Right — examination of conscience time. I ticked through my sin list: gossip (in the moment, I justify it as “venting”), nastiness to my family (in the moment, I justify it as “communicating my needs”), and taking God’s name in vain (in the moment, I tell my kids I mean it as a prayer. “That car came out of nowhere!”) Today I added “wanting to punch a priest because he gets to go to a silent retreat.”
Reader, I did not really want to receive the great and glorious Sacrament of Reconciliation on this day. I had a very long list of things that needed doing instead, and a short window of opportunity in which I could do them. But it had been about eight weeks since I last shuffled shamefacedly into the confessional to inform Father that I have not, in fact, become a better person, and I’m still doing all the same stupid stuff. And I have a rule that eight weeks is as long as I let myself go without apologizing to God for all the stupid stuff.

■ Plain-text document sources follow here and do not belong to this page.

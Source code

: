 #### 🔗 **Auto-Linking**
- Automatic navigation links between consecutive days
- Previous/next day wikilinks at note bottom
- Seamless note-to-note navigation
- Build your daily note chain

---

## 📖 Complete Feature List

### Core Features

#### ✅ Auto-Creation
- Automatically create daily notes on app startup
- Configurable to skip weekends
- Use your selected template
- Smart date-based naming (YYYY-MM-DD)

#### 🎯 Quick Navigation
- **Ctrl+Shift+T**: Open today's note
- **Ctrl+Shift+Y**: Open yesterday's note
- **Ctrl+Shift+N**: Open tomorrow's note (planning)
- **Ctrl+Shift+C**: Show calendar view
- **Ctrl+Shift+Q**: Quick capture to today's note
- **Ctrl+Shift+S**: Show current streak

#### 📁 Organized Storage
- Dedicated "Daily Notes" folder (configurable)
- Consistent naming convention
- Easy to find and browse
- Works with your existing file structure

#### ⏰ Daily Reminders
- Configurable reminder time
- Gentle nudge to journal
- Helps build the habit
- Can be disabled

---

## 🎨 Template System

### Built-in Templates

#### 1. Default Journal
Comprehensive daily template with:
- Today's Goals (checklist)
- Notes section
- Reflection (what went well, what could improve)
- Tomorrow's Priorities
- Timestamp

It’s because I don’t have silence, I thought bitterly as I knelt behind the screen and began my confession. If I had a stupid silent retreat like the stupid priests get, I wouldn’t do so many stupid things.
Afterward, saying my penance before the Blessed Sacrament took me only a few minutes. When I was done, I blinked at the gleaming tabernacle, finding myself wishing that the priest hadn’t been such a softie, had given me a couple extra Aves so I could stay longer. Because that’s when I realized it: the sound I’d been hearing since I walked in the church. Or rather, the sound I had not been hearing.
Silence.
It had been waiting for me here, in the place I was too busy to come, the place I did not want to go.

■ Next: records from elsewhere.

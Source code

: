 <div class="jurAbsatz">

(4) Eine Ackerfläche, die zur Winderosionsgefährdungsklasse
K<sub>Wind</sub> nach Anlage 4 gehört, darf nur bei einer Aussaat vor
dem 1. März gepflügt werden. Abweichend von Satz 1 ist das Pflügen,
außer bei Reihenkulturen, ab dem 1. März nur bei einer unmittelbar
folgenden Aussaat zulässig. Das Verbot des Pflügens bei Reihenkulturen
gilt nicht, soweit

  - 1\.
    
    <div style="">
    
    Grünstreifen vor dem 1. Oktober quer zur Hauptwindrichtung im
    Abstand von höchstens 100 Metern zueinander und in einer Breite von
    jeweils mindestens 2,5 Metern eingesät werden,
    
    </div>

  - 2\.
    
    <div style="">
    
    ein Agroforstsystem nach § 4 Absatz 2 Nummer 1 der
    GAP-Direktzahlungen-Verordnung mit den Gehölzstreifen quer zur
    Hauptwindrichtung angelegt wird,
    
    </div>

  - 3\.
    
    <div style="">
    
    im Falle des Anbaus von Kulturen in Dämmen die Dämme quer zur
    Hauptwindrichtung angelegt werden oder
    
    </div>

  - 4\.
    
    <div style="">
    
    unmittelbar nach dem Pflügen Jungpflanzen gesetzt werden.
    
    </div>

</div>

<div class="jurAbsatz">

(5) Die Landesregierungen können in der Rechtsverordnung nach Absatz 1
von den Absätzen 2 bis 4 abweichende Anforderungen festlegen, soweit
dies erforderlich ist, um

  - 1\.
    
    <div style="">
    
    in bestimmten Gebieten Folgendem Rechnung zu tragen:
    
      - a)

No one has time for silence. Not priests, not mothers, not busy single people. And we tend to avoid it, like psychopaths, because silence isn’t on our to-do list. It’s not convenient. It’s not cheap. It’s not easy. In this loud, obnoxious world, silence is something costly and rare, like true love or a good book. Silence has to be sought out.
My phone buzzed again. I ignored it, my eyes fixed on Jesus. I would stay in the silence for just a few minutes more.
Kate Frances is an Archdiocese of Milwaukee writer who finds joy in raising three young children in the Catholic faith.